[Problem]: Identify, in the records below, every line where the string "academicas" appears, and copy each such line.

[Data extract]:
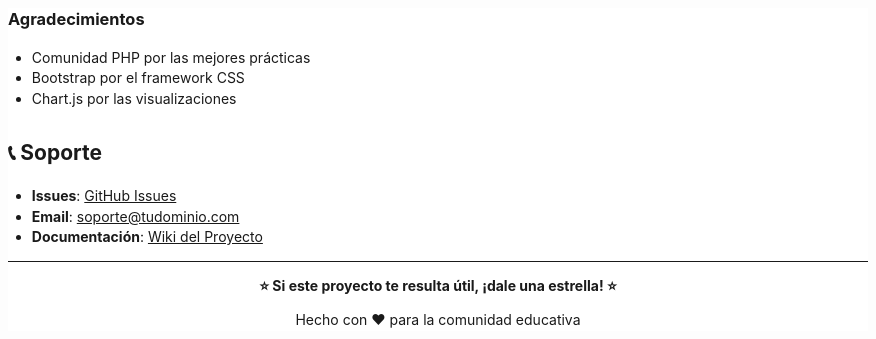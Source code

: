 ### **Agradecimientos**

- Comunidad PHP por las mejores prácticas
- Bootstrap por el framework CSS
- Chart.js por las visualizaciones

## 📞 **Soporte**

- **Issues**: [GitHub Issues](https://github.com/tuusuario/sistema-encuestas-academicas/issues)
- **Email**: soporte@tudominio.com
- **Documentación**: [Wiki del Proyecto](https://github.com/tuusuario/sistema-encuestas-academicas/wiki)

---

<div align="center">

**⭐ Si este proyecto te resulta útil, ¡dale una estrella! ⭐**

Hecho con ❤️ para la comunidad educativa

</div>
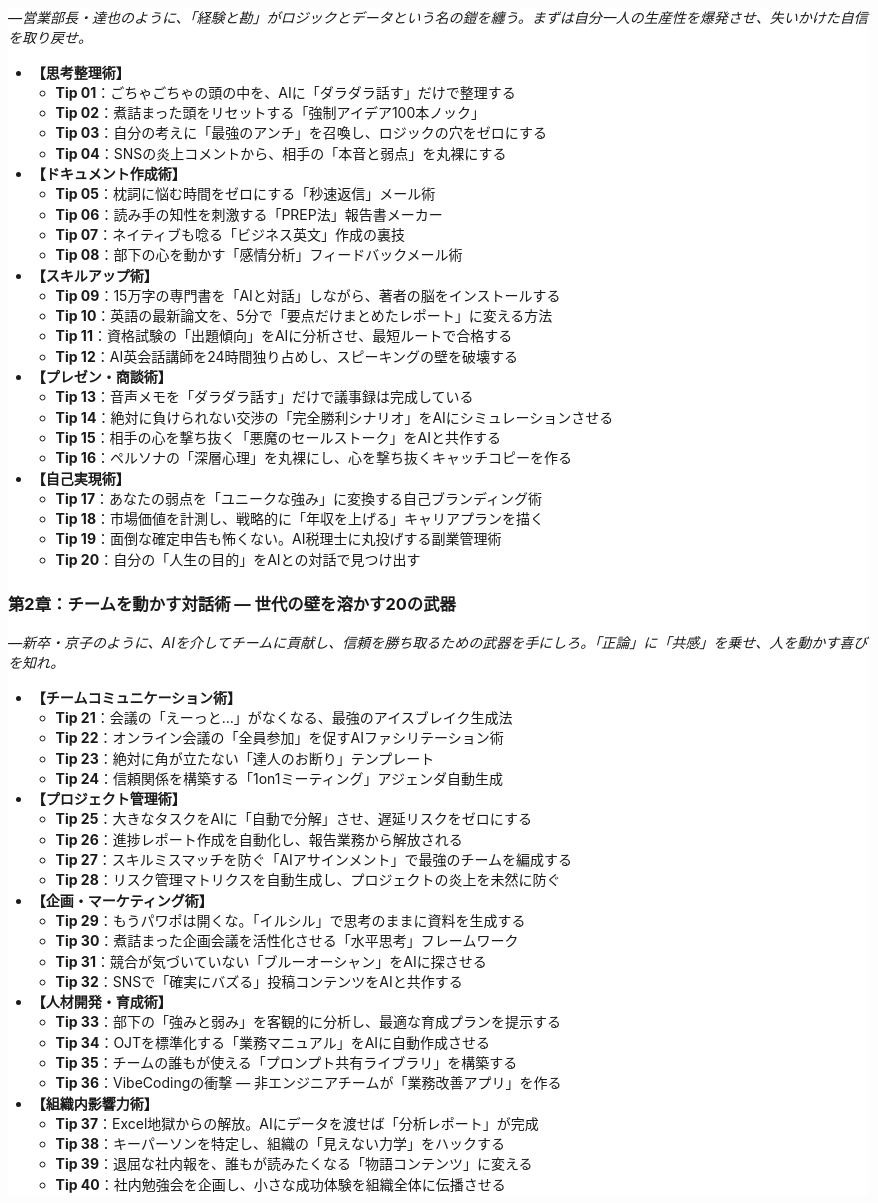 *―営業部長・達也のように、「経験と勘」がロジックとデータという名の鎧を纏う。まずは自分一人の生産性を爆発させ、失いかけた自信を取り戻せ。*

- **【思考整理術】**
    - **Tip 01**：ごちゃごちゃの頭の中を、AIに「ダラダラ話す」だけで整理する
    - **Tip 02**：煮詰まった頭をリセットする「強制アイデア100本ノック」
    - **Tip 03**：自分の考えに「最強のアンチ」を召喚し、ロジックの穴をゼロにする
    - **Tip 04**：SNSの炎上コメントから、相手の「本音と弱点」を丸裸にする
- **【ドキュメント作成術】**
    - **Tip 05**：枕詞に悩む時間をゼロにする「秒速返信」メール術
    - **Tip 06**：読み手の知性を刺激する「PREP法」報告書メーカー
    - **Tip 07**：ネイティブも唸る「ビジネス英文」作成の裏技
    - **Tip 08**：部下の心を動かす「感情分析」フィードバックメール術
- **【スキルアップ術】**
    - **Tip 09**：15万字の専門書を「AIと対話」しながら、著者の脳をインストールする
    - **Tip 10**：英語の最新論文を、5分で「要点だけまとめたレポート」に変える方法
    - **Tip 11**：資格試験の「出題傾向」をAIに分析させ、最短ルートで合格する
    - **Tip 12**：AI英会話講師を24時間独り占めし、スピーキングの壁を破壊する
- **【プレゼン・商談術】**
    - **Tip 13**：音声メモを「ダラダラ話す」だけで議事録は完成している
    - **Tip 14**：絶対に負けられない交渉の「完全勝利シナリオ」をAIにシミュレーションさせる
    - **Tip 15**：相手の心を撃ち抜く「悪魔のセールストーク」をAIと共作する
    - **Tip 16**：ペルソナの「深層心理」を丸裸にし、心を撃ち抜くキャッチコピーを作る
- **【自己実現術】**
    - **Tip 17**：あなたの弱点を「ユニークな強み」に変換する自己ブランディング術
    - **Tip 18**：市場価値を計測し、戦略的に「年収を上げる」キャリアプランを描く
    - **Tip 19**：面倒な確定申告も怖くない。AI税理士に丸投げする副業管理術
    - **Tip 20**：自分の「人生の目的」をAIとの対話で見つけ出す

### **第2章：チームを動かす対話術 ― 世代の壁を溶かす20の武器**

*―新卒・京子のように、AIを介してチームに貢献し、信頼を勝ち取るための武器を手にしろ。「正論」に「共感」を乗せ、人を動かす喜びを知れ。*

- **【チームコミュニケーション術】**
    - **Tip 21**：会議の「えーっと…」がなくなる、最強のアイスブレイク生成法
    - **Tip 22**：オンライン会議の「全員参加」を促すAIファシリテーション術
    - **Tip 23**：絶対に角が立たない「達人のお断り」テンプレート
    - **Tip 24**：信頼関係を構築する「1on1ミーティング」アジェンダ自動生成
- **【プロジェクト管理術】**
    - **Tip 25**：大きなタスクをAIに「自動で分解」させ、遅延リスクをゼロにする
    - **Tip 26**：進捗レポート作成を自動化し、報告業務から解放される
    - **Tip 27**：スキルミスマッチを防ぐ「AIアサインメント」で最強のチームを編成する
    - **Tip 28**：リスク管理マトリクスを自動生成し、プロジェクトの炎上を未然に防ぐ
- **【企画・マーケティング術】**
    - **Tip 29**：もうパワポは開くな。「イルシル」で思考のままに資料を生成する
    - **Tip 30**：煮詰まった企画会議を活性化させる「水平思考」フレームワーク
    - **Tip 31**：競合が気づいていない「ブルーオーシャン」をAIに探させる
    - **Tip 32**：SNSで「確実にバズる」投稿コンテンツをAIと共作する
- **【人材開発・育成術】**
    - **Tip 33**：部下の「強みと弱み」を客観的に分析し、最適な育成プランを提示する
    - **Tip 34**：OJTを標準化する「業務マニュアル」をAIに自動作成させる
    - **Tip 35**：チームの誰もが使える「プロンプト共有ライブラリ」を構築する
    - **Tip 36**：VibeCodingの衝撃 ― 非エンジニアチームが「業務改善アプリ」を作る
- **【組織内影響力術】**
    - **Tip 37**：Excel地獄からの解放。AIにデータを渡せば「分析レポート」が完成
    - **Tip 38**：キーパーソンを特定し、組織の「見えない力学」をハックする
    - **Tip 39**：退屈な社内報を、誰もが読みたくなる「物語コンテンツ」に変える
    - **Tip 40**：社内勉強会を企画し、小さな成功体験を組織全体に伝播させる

[Task result]:
- **Issues**: [GitHub Issues](https://github.com/tuusuario/sistema-encuestas-academicas/issues)
- **Documentación**: [Wiki del Proyecto](https://github.com/tuusuario/sistema-encuestas-academicas/wiki)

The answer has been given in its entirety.